Php.ini error reporting settings

PHP has a list of different error reporting settings within the php.ini file itself. For example if you just want to display warnings only you can change the error_reporting to the following.

error_reporting = E_WARNING

The following table was created from the settings found in a standard php.ini file. The following table shows the available options.

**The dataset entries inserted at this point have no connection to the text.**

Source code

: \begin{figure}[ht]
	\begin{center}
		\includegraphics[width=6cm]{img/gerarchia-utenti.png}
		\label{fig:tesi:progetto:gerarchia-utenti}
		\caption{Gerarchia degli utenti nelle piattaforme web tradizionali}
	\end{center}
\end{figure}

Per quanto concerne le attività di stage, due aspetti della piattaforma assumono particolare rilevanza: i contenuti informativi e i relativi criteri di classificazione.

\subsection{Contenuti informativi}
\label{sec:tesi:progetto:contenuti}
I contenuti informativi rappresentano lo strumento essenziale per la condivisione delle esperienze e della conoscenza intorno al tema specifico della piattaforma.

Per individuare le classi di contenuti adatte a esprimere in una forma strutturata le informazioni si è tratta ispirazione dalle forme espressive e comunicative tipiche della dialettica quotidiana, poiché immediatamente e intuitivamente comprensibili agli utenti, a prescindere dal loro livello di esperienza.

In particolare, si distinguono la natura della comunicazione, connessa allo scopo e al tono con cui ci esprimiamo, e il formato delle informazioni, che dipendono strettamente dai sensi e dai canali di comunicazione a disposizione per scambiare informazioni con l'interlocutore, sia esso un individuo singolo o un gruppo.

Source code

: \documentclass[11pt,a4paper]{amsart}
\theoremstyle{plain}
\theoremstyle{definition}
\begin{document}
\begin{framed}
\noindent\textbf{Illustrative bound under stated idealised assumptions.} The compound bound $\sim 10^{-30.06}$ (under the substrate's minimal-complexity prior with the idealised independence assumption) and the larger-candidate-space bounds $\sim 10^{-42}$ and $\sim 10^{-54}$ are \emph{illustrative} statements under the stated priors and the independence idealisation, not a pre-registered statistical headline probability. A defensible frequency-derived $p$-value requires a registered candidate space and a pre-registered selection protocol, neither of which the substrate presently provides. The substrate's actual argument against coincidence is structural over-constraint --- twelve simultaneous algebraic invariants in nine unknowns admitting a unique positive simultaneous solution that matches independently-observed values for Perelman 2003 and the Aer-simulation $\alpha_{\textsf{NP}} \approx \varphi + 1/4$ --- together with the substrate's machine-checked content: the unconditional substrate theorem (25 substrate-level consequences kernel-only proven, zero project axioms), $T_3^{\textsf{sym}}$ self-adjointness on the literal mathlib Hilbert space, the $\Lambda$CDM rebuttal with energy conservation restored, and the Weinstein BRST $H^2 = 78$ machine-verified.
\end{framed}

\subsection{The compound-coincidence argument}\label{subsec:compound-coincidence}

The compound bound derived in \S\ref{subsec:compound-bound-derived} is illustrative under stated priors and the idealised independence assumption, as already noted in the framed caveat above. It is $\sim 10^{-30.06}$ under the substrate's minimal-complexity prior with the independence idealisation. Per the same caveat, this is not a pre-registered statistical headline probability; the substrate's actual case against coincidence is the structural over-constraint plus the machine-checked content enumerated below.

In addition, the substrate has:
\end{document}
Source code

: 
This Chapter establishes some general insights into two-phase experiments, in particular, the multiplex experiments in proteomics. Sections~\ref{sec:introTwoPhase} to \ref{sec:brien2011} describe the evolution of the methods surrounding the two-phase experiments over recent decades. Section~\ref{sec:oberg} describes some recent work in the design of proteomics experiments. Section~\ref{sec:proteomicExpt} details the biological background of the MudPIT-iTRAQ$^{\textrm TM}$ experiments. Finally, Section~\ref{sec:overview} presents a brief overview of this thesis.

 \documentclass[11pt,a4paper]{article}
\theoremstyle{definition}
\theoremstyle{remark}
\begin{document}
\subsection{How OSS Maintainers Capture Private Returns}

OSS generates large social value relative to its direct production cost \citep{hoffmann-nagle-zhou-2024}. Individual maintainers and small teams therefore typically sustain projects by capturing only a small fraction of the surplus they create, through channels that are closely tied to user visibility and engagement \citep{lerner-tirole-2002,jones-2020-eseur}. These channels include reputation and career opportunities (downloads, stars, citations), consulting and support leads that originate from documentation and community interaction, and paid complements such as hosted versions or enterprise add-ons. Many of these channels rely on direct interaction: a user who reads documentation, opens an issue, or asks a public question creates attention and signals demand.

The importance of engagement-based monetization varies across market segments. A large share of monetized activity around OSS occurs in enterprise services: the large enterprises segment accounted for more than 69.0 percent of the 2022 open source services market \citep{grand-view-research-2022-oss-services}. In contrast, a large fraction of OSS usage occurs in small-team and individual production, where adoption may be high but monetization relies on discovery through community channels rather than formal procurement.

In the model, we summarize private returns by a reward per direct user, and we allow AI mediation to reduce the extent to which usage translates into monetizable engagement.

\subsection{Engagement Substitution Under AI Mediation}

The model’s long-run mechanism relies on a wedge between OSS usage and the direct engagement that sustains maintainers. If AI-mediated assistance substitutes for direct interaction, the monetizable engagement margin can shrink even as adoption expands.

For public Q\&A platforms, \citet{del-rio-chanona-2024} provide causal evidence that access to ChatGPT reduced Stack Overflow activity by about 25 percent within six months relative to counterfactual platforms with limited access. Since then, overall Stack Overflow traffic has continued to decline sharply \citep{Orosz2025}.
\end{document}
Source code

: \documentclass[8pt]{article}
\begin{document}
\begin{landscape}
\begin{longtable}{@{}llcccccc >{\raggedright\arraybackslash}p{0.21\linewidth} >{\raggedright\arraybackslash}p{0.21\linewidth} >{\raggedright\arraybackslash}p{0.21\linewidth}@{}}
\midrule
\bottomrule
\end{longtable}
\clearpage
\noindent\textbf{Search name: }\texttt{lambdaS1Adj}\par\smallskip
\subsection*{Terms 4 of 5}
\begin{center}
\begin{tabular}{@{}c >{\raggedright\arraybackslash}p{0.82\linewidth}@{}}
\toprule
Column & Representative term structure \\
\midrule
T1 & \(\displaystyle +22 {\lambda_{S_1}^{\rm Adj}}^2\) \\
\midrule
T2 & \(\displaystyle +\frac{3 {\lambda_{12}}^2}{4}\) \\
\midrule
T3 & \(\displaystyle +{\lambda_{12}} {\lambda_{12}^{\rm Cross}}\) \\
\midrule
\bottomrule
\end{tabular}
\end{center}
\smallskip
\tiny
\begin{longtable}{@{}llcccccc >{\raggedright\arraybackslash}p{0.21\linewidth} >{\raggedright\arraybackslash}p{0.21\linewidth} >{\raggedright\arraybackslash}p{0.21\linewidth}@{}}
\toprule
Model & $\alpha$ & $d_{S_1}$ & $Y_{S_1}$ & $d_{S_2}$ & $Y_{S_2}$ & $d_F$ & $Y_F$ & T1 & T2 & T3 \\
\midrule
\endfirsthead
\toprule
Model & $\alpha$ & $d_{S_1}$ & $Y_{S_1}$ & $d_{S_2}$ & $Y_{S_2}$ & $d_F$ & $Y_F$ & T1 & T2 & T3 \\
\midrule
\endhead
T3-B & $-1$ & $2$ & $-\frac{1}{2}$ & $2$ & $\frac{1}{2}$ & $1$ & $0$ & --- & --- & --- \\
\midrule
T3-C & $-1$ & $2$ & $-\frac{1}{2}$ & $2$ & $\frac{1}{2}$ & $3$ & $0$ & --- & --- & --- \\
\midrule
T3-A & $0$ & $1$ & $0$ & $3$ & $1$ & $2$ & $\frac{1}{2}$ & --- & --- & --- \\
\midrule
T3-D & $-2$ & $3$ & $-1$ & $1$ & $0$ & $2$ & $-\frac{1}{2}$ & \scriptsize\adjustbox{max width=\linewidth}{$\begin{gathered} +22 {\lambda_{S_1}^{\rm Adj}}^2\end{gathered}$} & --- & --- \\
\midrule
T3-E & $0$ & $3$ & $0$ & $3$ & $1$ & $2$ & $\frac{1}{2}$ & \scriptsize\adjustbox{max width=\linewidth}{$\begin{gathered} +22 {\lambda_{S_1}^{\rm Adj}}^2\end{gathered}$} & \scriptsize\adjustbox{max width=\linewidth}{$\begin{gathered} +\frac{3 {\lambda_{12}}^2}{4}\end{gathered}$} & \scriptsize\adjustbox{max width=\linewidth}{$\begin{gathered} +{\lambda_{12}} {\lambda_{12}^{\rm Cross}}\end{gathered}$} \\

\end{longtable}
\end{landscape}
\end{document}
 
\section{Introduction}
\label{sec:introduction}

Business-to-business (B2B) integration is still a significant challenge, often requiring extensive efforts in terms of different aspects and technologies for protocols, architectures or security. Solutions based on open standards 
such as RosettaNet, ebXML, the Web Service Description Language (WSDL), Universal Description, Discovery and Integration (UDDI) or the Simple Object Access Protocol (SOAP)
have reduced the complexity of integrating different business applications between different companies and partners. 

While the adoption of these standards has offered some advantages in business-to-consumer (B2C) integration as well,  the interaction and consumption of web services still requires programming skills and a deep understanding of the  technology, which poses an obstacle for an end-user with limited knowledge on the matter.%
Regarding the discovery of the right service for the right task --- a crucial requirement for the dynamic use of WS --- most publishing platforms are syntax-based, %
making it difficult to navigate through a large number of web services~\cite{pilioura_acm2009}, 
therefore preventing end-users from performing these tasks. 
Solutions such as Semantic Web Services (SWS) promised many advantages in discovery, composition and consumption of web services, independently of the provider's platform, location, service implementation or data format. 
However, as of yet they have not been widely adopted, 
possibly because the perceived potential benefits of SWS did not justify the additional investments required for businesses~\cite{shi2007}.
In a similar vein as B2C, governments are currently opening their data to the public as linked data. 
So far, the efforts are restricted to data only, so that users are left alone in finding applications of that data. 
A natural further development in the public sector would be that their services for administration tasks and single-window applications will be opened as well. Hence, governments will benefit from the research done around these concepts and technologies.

List of available options taken from php.ini
E_ALL All errors and warnings
E_ERROR fatal run-time errors
E_WARNING run-time warnings (non-fatal errors)
E_PARSE compile-time parse errors
E_DEPRECATED notices for the use of functions that will be retired in a future version
E_NOTICE run-time notices (these are warnings which often result from a bug in your code, but it's possible that it was intentional (e.g., using an uninitialized variable and relying on the fact it's automatically initialized to an empty string)
E_CORE_ERROR fatal errors that occur during PHP's initial startup
E_CORE_WARNING warnings (non-fatal errors) that occur during PHP's initial startup
E_COMPILE_ERROR fatal compile-time errors
E_COMPILE_WARNING compile-time warnings (non-fatal errors)
E_USER_ERROR user-generated error message
E_USER_WARNING user-generated warning message
E_USER_NOTICE user-generated notice message

Turning Error logging on

By default errors are set to error_log is set to /dev/null which means, it won't have error logging on. When errors are turned on will be stored in the directory the error occurs in. For example, if you have a PHP file called index.php in a subdirectory like public_html/wordpress, if you have any PHP errors in the index.php file of that location, the error log will be stored in that folder. You can specify in the php.ini what file to store all errors in.

Important!You can place the following code in the .htaccess to make the local php.ini work for the current directory where the .htaccess resides and all subdirectories beyond.

<IfModule mod_suphp.c>
suPHP_ConfigPath /home/USERNAME/public_html
</IfModule>
The IfModule makes Apache load the directive only if suPHP is used, so the site doesn't break if switched to another PHP handler such as DSO.
  1. Login into your cPanel.
  2. Go to the File Manager. Select the public_html directory and click Go.
  3. You can set the following line of code to On to log errors or off to turn error logging off.
    log_errors = On
    
  4. Next you can save errors from any page in your files to a specific location the error_log for all your to a specific path on the server or leave the log.

    This will place the error_log in the directory the error occurs in

    ; Log errors to specified file.
    error_log = error_log
    

    This will place all errors in the error log inside the public_html

    ; Log errors to specified file.
    error_log = /home/userna5/public_html/error_log
    

    Now your errors will all be stored in the error_log in the public_html.

    Also read:

    How to Backup My Website in cPanel
    Step by Step Approach to Password Protect a Directory in cPanel
    The htaccess file and its uses

        
    Maintain your log files


    Now that you have enabled error logging, be sure to maintain your log files. This will require removong the logs periodically. You may do so by just removing the file from within the File Manager or through any other method that you prefer to manage your files. A large log file can sometimes cause issues by possibly filling your disk space or if on shared hosting with unlimited disk space, begin to impact other customers on the server. This can create issues with your web hosting povider and a limitation could possibly be placed on your account.